### EXERCISE
Would you please write out each of the entries below exactly, omitting pictures?

Source data:
──────────

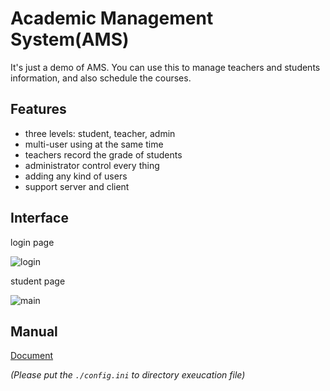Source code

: # Academic Management System(AMS)
It's just a demo of AMS. You can use this to manage teachers and students information, and also schedule the courses.

## Features
- three levels: student, teacher, admin
- multi-user using at the same time
- teachers record the grade of students
- administrator control every thing
- adding any kind of users
- support server and client

## Interface
login page

![login](https://github.com/laddie132/EducationSystem/blob/master/Images/1.png)

student page

![main](https://github.com/laddie132/EducationSystem/blob/master/Images/2.png)

## Manual
[Document](https://github.com/laddie132/EducationSystem/blob/master/Docs/manual.pdf)

*(Please put the `./config.ini` to directory exeucation file)*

──────────

### RESPONSE AREA
Source code

: # Academic Management System(AMS)
It's just a demo of AMS. You can use this to manage teachers and students information, and also schedule the courses.

## Features
- three levels: student, teacher, admin
- multi-user using at the same time
- teachers record the grade of students
- administrator control every thing
- adding any kind of users
- support server and client

## Interface
login page

![login](https://github.com/laddie132/EducationSystem/blob/master/Images/1.png)

student page

![main](https://github.com/laddie132/EducationSystem/blob/master/Images/2.png)

## Manual
[Document](https://github.com/laddie132/EducationSystem/blob/master/Docs/manual.pdf)

*(Please put the `./config.ini` to directory exeucation file)*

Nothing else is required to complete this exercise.